Why do I sometimes rate a cell lower than other testers do?
The performance of a cell over months of use in our devices doesn't just depend on that how that cell does for one or two discharges when new. It depends on how fast the cell ages over time.
What affects this aging? Assuming you're not overcharging or overdischarging, temperature has the biggest effect on your battery's health. The hotter you run them, the quicker they will start to lose capacity and run at a lower voltage.
To better determine how a cell will perform over time I run multiple discharges at the cell's specified or accepted continuous discharge rating (CDR). If the cell gets too hot, much over 75°C, then I know that the CDR rating is too high for that cell. I then run another lower-current discharge to measure the capacity loss and damage that the high temperatures might have caused. If there was a capacity loss then I have confirmation that running at the cell's specified CDR is harmful. This means that the CDR needs to be lowered.
When picking a CDR I'll select the discharge current level that results in the cell temperature rising no higher than approximately 75°C. While this is an extraordinarily high temperature to operate a cell at, it does allow for powering the small devices we use now while still maintaining decent battery life and safety margins.
If you see test results elsewhere that rate a cell a lot higher, or lower...ask questions! What temperatures did the cell reach during testing? Did the tester do multiple discharges to see if the cell started to show signs of damage at its CDR? What method did the tester use to measure temperature?
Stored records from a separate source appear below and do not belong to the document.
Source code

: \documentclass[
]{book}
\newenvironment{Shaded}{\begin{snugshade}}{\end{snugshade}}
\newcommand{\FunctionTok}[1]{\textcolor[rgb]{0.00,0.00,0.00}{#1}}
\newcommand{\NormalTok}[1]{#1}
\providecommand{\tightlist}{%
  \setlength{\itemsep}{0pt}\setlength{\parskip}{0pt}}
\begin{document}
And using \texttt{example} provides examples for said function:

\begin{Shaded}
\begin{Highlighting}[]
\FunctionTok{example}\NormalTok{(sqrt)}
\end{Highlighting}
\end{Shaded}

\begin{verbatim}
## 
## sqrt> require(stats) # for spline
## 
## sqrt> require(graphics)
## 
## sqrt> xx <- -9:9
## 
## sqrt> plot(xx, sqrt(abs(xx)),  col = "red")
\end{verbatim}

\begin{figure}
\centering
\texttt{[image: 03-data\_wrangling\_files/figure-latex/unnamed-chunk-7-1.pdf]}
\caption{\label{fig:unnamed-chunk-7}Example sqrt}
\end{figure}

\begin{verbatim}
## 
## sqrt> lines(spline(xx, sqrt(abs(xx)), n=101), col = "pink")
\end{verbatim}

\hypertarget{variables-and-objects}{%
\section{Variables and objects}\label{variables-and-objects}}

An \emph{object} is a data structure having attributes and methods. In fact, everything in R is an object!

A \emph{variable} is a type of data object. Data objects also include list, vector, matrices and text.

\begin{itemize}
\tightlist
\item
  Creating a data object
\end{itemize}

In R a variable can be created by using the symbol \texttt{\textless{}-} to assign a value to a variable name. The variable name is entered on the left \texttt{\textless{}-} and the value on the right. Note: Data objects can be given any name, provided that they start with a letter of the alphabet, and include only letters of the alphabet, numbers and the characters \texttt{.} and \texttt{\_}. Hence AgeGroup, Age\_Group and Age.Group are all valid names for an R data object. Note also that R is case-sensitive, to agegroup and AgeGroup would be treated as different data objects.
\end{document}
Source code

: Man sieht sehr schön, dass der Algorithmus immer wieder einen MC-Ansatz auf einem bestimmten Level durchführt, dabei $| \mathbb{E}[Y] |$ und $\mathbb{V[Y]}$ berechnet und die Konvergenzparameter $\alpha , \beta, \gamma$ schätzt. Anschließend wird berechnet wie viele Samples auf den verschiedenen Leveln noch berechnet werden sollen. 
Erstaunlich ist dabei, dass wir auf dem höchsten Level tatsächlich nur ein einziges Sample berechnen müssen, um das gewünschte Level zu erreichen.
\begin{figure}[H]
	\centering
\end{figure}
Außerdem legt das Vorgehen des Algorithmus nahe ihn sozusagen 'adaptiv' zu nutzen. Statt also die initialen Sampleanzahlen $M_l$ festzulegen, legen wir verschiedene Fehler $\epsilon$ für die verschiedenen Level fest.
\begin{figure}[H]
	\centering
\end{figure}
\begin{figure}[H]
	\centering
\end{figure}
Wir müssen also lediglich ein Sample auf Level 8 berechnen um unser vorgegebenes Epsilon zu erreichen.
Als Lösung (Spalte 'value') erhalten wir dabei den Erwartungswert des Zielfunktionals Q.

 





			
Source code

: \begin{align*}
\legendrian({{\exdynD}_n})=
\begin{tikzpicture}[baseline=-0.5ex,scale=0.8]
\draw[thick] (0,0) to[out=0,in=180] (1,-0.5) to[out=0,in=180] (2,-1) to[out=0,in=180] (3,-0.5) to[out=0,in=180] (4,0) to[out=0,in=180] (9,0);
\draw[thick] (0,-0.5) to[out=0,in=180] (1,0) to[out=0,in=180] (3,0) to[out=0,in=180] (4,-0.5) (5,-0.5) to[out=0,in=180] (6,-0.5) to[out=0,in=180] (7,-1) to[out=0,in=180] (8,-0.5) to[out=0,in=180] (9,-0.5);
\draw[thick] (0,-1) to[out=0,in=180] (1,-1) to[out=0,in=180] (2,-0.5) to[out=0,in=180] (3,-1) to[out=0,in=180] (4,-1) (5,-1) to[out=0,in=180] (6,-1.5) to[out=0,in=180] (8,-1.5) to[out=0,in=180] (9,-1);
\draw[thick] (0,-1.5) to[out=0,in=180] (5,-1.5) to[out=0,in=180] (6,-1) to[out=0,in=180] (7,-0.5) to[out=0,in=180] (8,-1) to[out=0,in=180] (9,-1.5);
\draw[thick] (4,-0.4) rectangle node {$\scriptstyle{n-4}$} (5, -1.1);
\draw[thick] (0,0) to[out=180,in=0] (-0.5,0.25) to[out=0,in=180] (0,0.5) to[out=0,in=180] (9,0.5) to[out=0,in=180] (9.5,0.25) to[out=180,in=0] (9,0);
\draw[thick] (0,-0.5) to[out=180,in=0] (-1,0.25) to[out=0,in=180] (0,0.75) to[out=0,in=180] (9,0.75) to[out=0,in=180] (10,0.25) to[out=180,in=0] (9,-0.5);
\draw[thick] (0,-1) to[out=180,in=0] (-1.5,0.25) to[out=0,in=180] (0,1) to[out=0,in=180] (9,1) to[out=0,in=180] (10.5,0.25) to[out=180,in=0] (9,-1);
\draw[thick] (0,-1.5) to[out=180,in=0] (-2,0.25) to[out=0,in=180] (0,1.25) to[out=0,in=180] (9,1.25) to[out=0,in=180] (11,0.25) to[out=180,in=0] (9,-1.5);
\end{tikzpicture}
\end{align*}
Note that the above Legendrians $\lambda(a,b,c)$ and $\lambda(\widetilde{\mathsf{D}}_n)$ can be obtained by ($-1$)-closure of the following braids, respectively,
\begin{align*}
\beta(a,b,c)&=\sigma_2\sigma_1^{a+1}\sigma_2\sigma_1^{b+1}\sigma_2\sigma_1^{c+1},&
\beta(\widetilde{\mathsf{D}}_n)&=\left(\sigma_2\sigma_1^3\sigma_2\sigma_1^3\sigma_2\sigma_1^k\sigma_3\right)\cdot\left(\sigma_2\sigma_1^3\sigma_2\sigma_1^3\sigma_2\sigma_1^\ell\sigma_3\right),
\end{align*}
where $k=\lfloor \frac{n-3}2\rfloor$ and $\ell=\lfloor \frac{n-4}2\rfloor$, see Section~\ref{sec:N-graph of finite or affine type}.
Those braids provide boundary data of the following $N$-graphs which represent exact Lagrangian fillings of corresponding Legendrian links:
Some popular methods are very poorly suited for measuring cell temperatures.
All these questions may seem overly geeky but the answers will make you a better, safer vaper and help you to pick the tester(s) you trust to review the cells you're putting up to your face.
Another question might be, why do I say "cell" instead of "battery"?
To prevent confusion with the portion of a vaping device that powers the coil, often (confusingly) called a "battery", I use the term "cell". It's also the term used by cell manufacturers and my clients so I'm just used to it.